Q: Why do celebrities kiss both cheeks of everyone they come into contact with? It just seems so fake. When did this greeting begin?

Carrie Brunori,

Alexandria

A: Cheek kissing goes way back through most Western civilizations, and it has always made everyone involved feel a little more Hollywood, even when there wasn't a Hollywood. According to some theologians' parsing of the New Testament, Paul and other celebs of the early Christian movement greeted one another with three alternating kisses on the cheek. (Mwah, mwah and mwah: Father, Son, Holy Ghost.)
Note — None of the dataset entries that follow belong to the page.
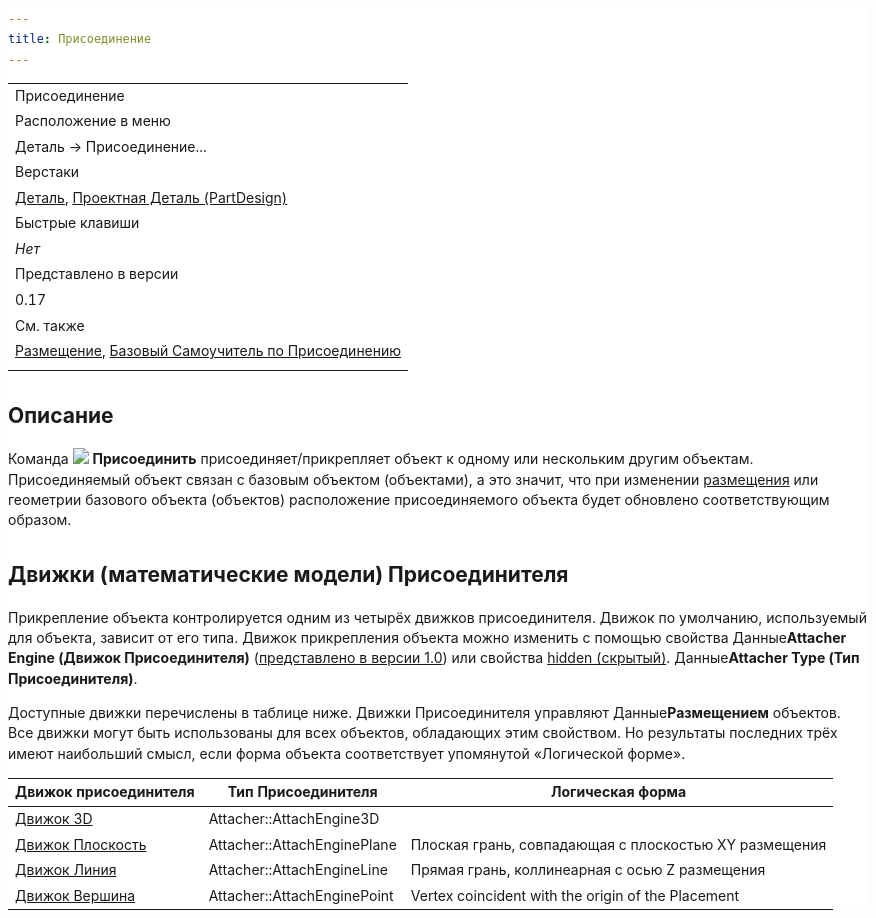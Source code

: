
 ```yaml
---
title: Присоединение
---
```

|  |
| --- |
| Присоединение |
| Расположение в меню |
| Деталь → Присоединение... |
| Верстаки |
| [Деталь](/Part_Workbench/ru "Part Workbench/ru"), [Проектная Деталь (PartDesign)](/PartDesign_Workbench/ru "PartDesign Workbench/ru") |
| Быстрые клавиши |
| *Нет* |
| Представлено в версии |
| 0.17 |
| См. также |
| [Размещение](/Placement/ru "Placement/ru"), [Базовый Самоучитель по Присоединению](/Basic_Attachment_Tutorial/ru "Basic Attachment Tutorial/ru") |
|  |

## Описание

Команда ![](/images/Part_EditAttachment.svg) **Присоединить** присоединяет/прикрепляет объект к одному или нескольким другим объектам. Присоединяемый объект связан с базовым объектом (объектами), а это значит, что при изменении [размещения](/Std_Placement/ru "Std Placement/ru") или геометрии базового объекта (объектов) расположение присоединяемого объекта будет обновлено соответствующим образом.

## Движки (математические модели) Присоединителя

Прикрепление объекта контролируется одним из четырёх движков присоединителя. Движок по умолчанию, используемый для объекта, зависит от его типа. Движок прикрепления объекта можно изменить с помощью свойства Данные**Attacher Engine (Движок Присоединителя)** ([представлено в версии 1.0](/Release_notes_1.0/ru "Release notes 1.0/ru")) или свойства [hidden (скрытый)](/Property_editor/ru#Context_menu "Property editor/ru"). Данные**Attacher Type (Тип Присоединителя)**.

Доступные движки перечислены в таблице ниже. Движки Присоединителя управляют Данные**Размещением** объектов. Все движки могут быть использованы для всех объектов, обладающих этим свойством. Но результаты последних трёх имеют наибольший смысл, если форма объекта соответствует упомянутой «Логической форме».

| Движок присоединителя | Тип Присоединителя | Логическая форма |
| --- | --- | --- |
| [Движок 3D](#Engine_3D) | Attacher::AttachEngine3D |  |
| [Движок Плоскость](#Engine_Plane) | Attacher::AttachEnginePlane | Плоская грань, совпадающая с плоскостью XY размещения |
| [Движок Линия](#Engine_Line) | Attacher::AttachEngineLine | Прямая грань, коллинеарная с осью Z размещения |
| [Движок Вершина](#Engine_Point) | Attacher::AttachEnginePoint | Vertex coincident with the origin of the Placement |
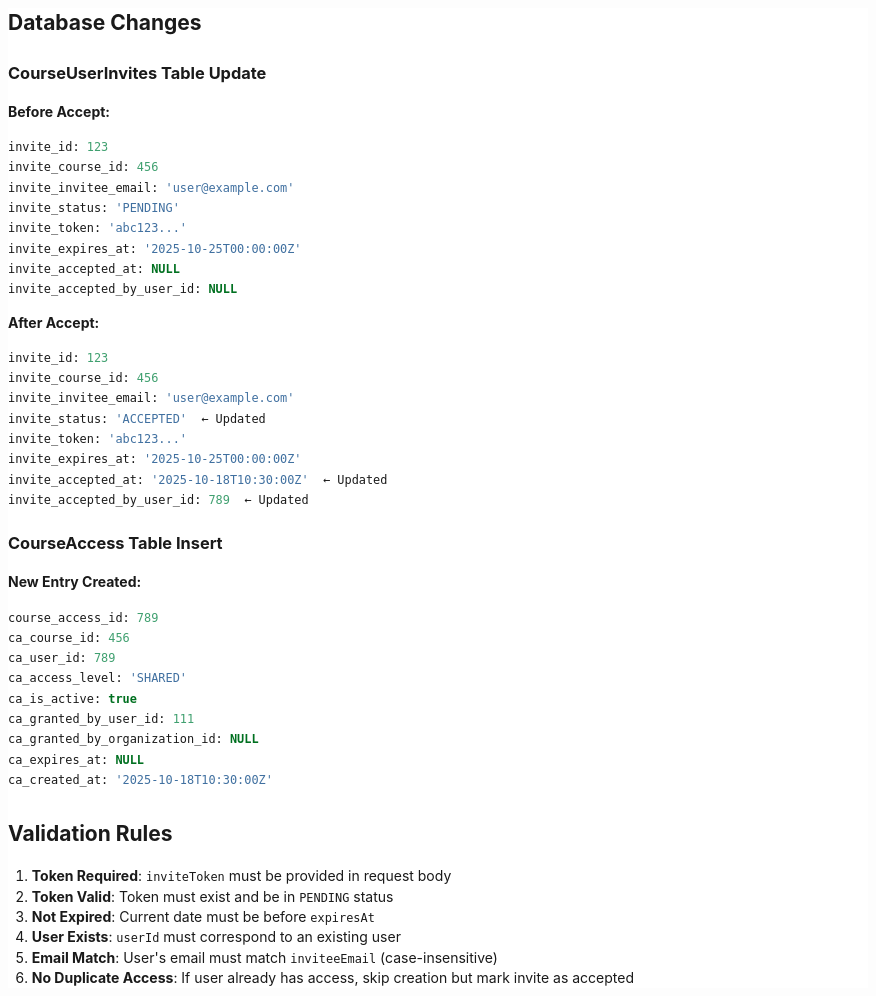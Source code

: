 ## Database Changes

### CourseUserInvites Table Update

**Before Accept:**
```sql
invite_id: 123
invite_course_id: 456
invite_invitee_email: 'user@example.com'
invite_status: 'PENDING'
invite_token: 'abc123...'
invite_expires_at: '2025-10-25T00:00:00Z'
invite_accepted_at: NULL
invite_accepted_by_user_id: NULL
```

**After Accept:**
```sql
invite_id: 123
invite_course_id: 456
invite_invitee_email: 'user@example.com'
invite_status: 'ACCEPTED'  ← Updated
invite_token: 'abc123...'
invite_expires_at: '2025-10-25T00:00:00Z'
invite_accepted_at: '2025-10-18T10:30:00Z'  ← Updated
invite_accepted_by_user_id: 789  ← Updated
```

### CourseAccess Table Insert

**New Entry Created:**
```sql
course_access_id: 789
ca_course_id: 456
ca_user_id: 789
ca_access_level: 'SHARED'
ca_is_active: true
ca_granted_by_user_id: 111
ca_granted_by_organization_id: NULL
ca_expires_at: NULL
ca_created_at: '2025-10-18T10:30:00Z'
```

## Validation Rules

1. **Token Required**: `inviteToken` must be provided in request body
2. **Token Valid**: Token must exist and be in `PENDING` status
3. **Not Expired**: Current date must be before `expiresAt`
4. **User Exists**: `userId` must correspond to an existing user
5. **Email Match**: User's email must match `inviteeEmail` (case-insensitive)
6. **No Duplicate Access**: If user already has access, skip creation but mark invite as accepted
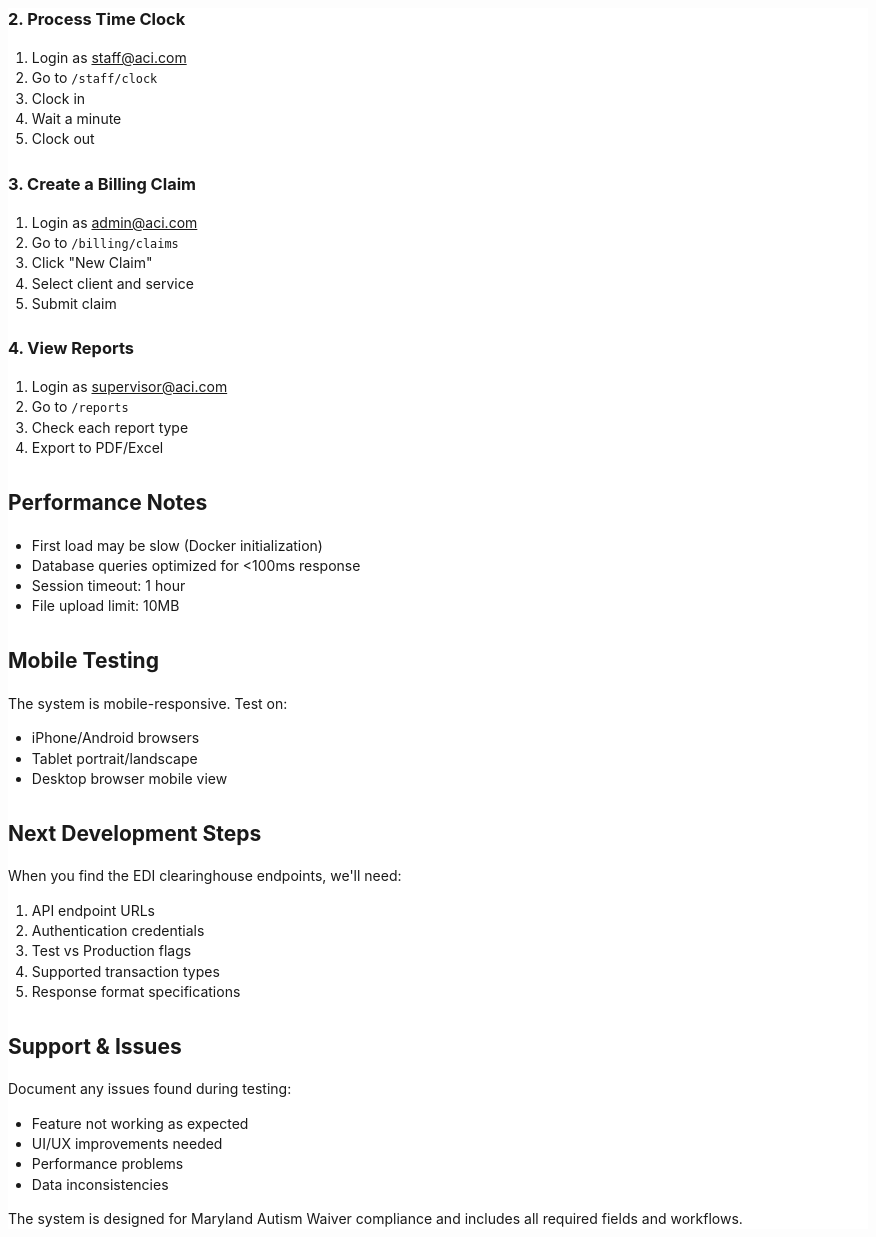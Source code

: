 ### 2. Process Time Clock
1. Login as staff@aci.com
2. Go to `/staff/clock`
3. Clock in
4. Wait a minute
5. Clock out

### 3. Create a Billing Claim
1. Login as admin@aci.com
2. Go to `/billing/claims`
3. Click "New Claim"
4. Select client and service
5. Submit claim

### 4. View Reports
1. Login as supervisor@aci.com
2. Go to `/reports`
3. Check each report type
4. Export to PDF/Excel

## Performance Notes

- First load may be slow (Docker initialization)
- Database queries optimized for <100ms response
- Session timeout: 1 hour
- File upload limit: 10MB

## Mobile Testing

The system is mobile-responsive. Test on:
- iPhone/Android browsers
- Tablet portrait/landscape
- Desktop browser mobile view

## Next Development Steps

When you find the EDI clearinghouse endpoints, we'll need:
1. API endpoint URLs
2. Authentication credentials
3. Test vs Production flags
4. Supported transaction types
5. Response format specifications

## Support & Issues

Document any issues found during testing:
- Feature not working as expected
- UI/UX improvements needed
- Performance problems
- Data inconsistencies

The system is designed for Maryland Autism Waiver compliance and includes all required fields and workflows.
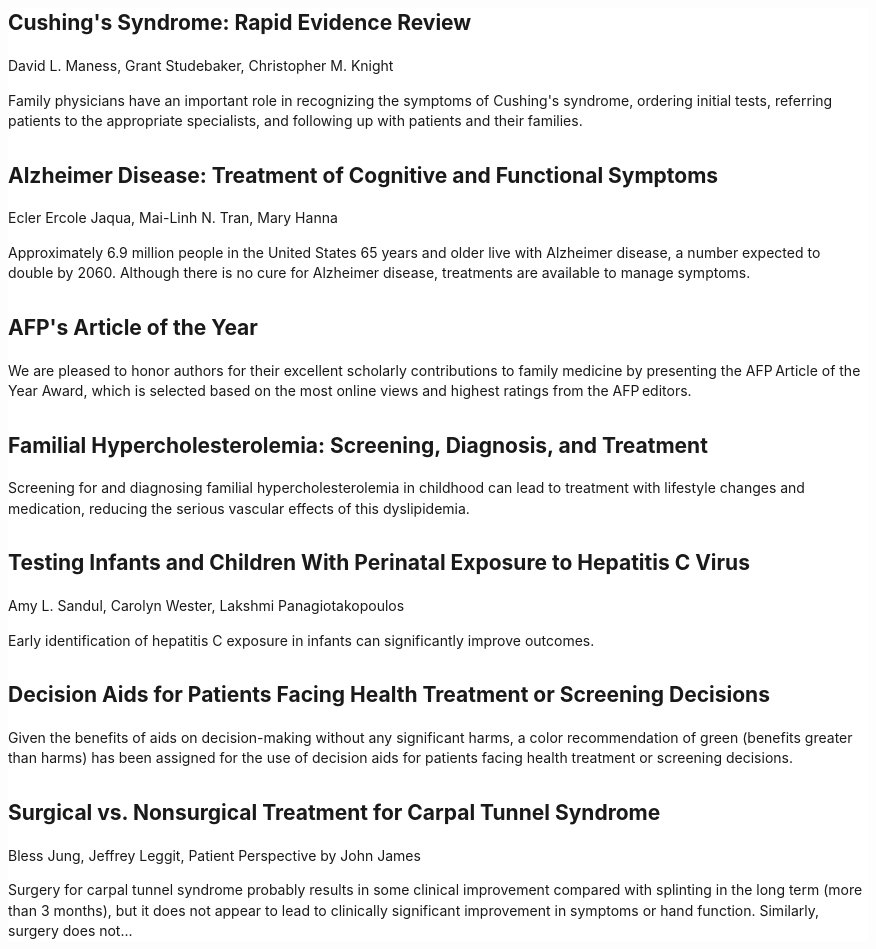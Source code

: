 ## Cushing's Syndrome: Rapid Evidence Review

David L. Maness, Grant Studebaker, Christopher M. Knight

Family physicians have an important role in recognizing the symptoms of Cushing's syndrome, ordering initial tests, referring patients to the appropriate specialists, and following up with patients and their families.

## Alzheimer Disease: Treatment of Cognitive and Functional Symptoms

Ecler Ercole Jaqua, Mai-Linh N. Tran, Mary Hanna

Approximately 6.9 million people in the United States 65 years and older live with Alzheimer disease, a number expected to double by 2060. Although there is no cure for Alzheimer disease, treatments are available to manage symptoms.

## AFP's Article of the Year

We are pleased to honor authors for their excellent scholarly contributions to family medicine by presenting the AFP Article of the Year Award, which is selected based on the most online views and highest ratings from the AFP editors.

## Familial Hypercholesterolemia: Screening, Diagnosis, and Treatment

Screening for and diagnosing familial hypercholesterolemia in childhood can lead to treatment with lifestyle changes and medication, reducing the serious vascular effects of this dyslipidemia.

## Testing Infants and Children With Perinatal Exposure to Hepatitis C Virus

Amy L. Sandul, Carolyn Wester, Lakshmi Panagiotakopoulos

Early identification of hepatitis C exposure in infants can significantly improve outcomes.

## Decision Aids for Patients Facing Health Treatment or Screening Decisions

Given the benefits of aids on decision-making without any significant harms, a color recommendation of green (benefits greater than harms) has been assigned for the use of decision aids for patients facing health treatment or screening decisions.

## Surgical vs. Nonsurgical Treatment for Carpal Tunnel Syndrome

Bless Jung, Jeffrey Leggit, Patient Perspective by John James

Surgery for carpal tunnel syndrome probably results in some clinical improvement compared with splinting in the long term (more than 3 months), but it does not appear to lead to clinically significant improvement in symptoms or hand function. Similarly, surgery does not...
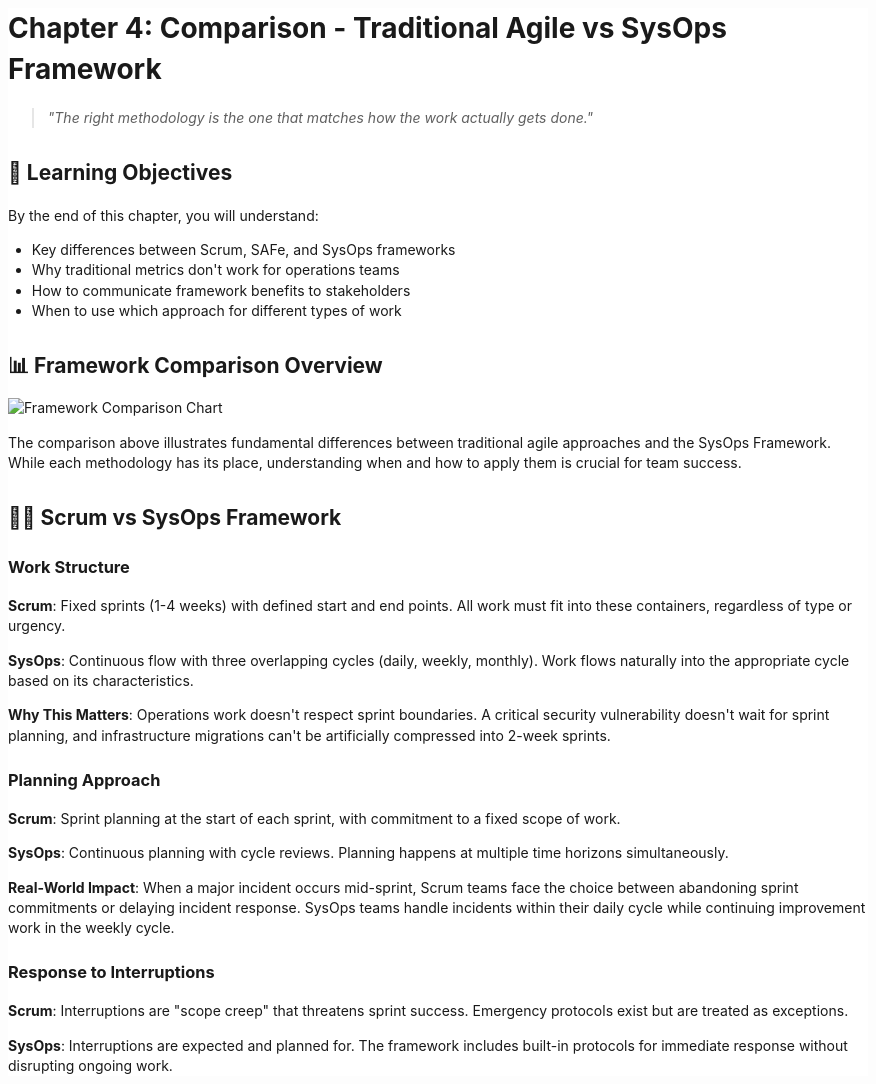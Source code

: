 # Chapter 4: Comparison - Traditional Agile vs SysOps Framework

> *"The right methodology is the one that matches how the work actually gets done."*

## 🎯 Learning Objectives

By the end of this chapter, you will understand:
- Key differences between Scrum, SAFe, and SysOps frameworks
- Why traditional metrics don't work for operations teams
- How to communicate framework benefits to stakeholders
- When to use which approach for different types of work

## 📊 Framework Comparison Overview

![Framework Comparison Chart](../assets/agile-frameworks-comparison.png)

The comparison above illustrates fundamental differences between traditional agile approaches and the SysOps Framework. While each methodology has its place, understanding when and how to apply them is crucial for team success.

## 🏃‍♂️ Scrum vs SysOps Framework

### Work Structure
**Scrum**: Fixed sprints (1-4 weeks) with defined start and end points. All work must fit into these containers, regardless of type or urgency.

**SysOps**: Continuous flow with three overlapping cycles (daily, weekly, monthly). Work flows naturally into the appropriate cycle based on its characteristics.

**Why This Matters**: Operations work doesn't respect sprint boundaries. A critical security vulnerability doesn't wait for sprint planning, and infrastructure migrations can't be artificially compressed into 2-week sprints.

### Planning Approach
**Scrum**: Sprint planning at the start of each sprint, with commitment to a fixed scope of work.

**SysOps**: Continuous planning with cycle reviews. Planning happens at multiple time horizons simultaneously.

**Real-World Impact**: When a major incident occurs mid-sprint, Scrum teams face the choice between abandoning sprint commitments or delaying incident response. SysOps teams handle incidents within their daily cycle while continuing improvement work in the weekly cycle.

### Response to Interruptions
**Scrum**: Interruptions are "scope creep" that threatens sprint success. Emergency protocols exist but are treated as exceptions.

**SysOps**: Interruptions are expected and planned for. The framework includes built-in protocols for immediate response without disrupting ongoing work.
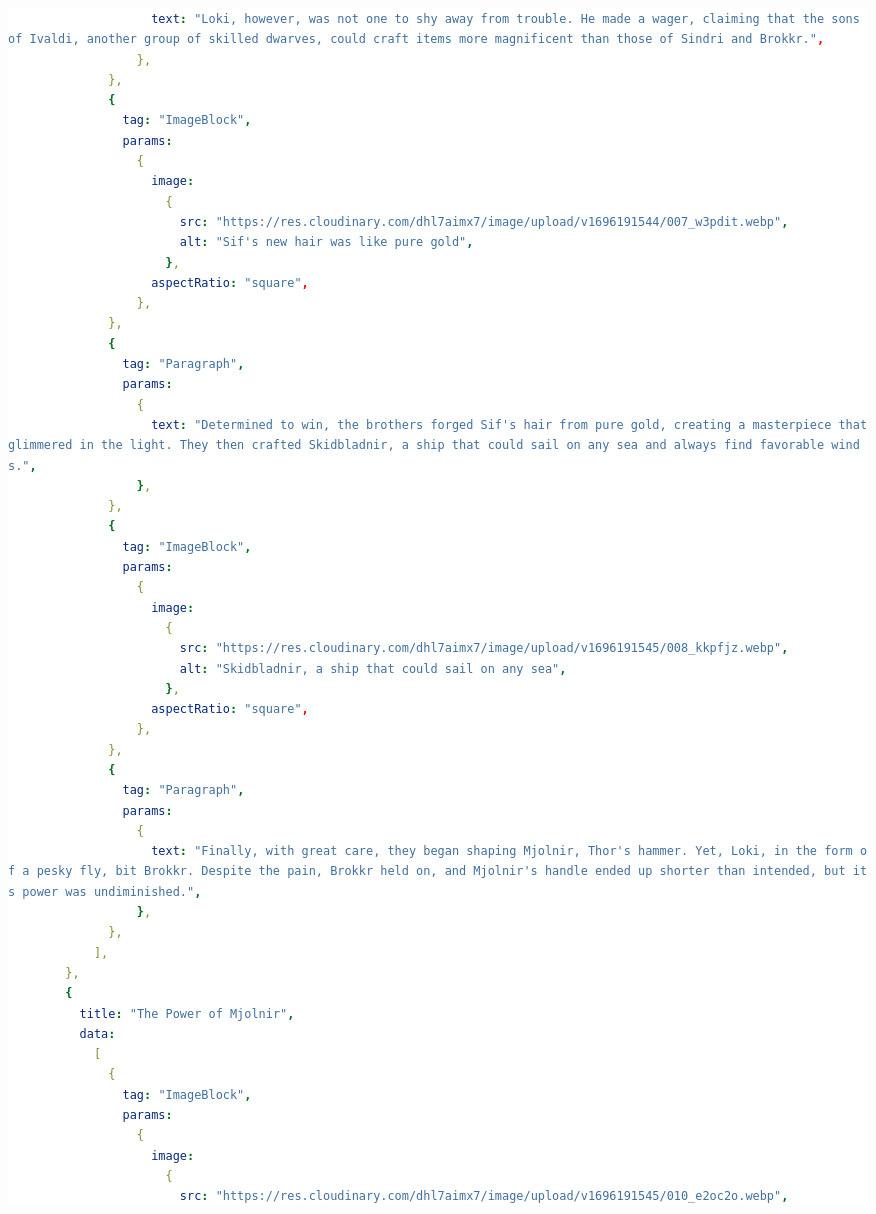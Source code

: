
 ```yaml
                    text: "Loki, however, was not one to shy away from trouble. He made a wager, claiming that the sons of Ivaldi, another group of skilled dwarves, could craft items more magnificent than those of Sindri and Brokkr.",
                  },
              },
              {
                tag: "ImageBlock",
                params:
                  {
                    image:
                      {
                        src: "https://res.cloudinary.com/dhl7aimx7/image/upload/v1696191544/007_w3pdit.webp",
                        alt: "Sif's new hair was like pure gold",
                      },
                    aspectRatio: "square",
                  },
              },
              {
                tag: "Paragraph",
                params:
                  {
                    text: "Determined to win, the brothers forged Sif's hair from pure gold, creating a masterpiece that glimmered in the light. They then crafted Skidbladnir, a ship that could sail on any sea and always find favorable winds.",
                  },
              },
              {
                tag: "ImageBlock",
                params:
                  {
                    image:
                      {
                        src: "https://res.cloudinary.com/dhl7aimx7/image/upload/v1696191545/008_kkpfjz.webp",
                        alt: "Skidbladnir, a ship that could sail on any sea",
                      },
                    aspectRatio: "square",
                  },
              },
              {
                tag: "Paragraph",
                params:
                  {
                    text: "Finally, with great care, they began shaping Mjolnir, Thor's hammer. Yet, Loki, in the form of a pesky fly, bit Brokkr. Despite the pain, Brokkr held on, and Mjolnir's handle ended up shorter than intended, but its power was undiminished.",
                  },
              },
            ],
        },
        {
          title: "The Power of Mjolnir",
          data:
            [
              {
                tag: "ImageBlock",
                params:
                  {
                    image:
                      {
                        src: "https://res.cloudinary.com/dhl7aimx7/image/upload/v1696191545/010_e2oc2o.webp",
```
Once thought to be the fey act of Europeans and divas (or men in drag), the cheek kiss has become a matter of course in everything except politics and sports, and is increasingly popular with thekids. Since it isn't going away, here are some rules: Male celebrities over 35 never kiss another guy on the cheek, unlike some of their younger counterparts. Every kiss must make contact (no '80s-style "Dynasty" air kisses allowed). No men kiss David Letterman and Jay Leno, but all women are required to. And nobody kisses the press. (In the last year or so, I've been within lip-to-cheek distance of Alec Baldwin, Jennifer Garner, Arnold Schwarzenegger, Annie Lennox, Jude Law -- not even Gary Coleman tried anything. Thank God for rules.)

Once in a while someone rebels on religious grounds or other principles. At one of those Washington tuxedo-and-evening-gown dinners this spring, a man complained to me that a female acquaintance refused to kiss him hello on the cheek. That everyone thought it was a little rude of her is just another indication of how Hollywood we've all gone.